Collected data:

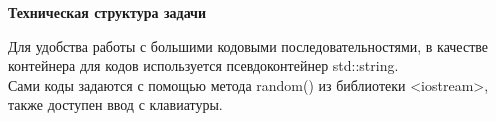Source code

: \documentclass{article}
\begin{document}
   		
   		 
   		\begin{center}
   			\large \textbf {Техническая структура задачи}
   		\end{center}
   	
   		Для удобства работы с большими кодовыми последовательностями, в качестве контейнера для кодов используется псевдоконтейнер std::string.\\	 
   		Сами коды задаются с помощью метода random() из библиотеки <iostream>, также доступен ввод с клавиатуры.  
   		 
   		 
   		 
   		 
        
        
\end{document}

The problem -
Images are to be omitted; repeat the remaining data above exactly.

Solution for this task -
Source code

: \documentclass{article}
\begin{document}
   		
   		 
   		\begin{center}
   			\large \textbf {Техническая структура задачи}
   		\end{center}
   	
   		Для удобства работы с большими кодовыми последовательностями, в качестве контейнера для кодов используется псевдоконтейнер std::string.\\	 
   		Сами коды задаются с помощью метода random() из библиотеки <iostream>, также доступен ввод с клавиатуры.  
   		 
   		 
   		 
   		 
        
        
\end{document}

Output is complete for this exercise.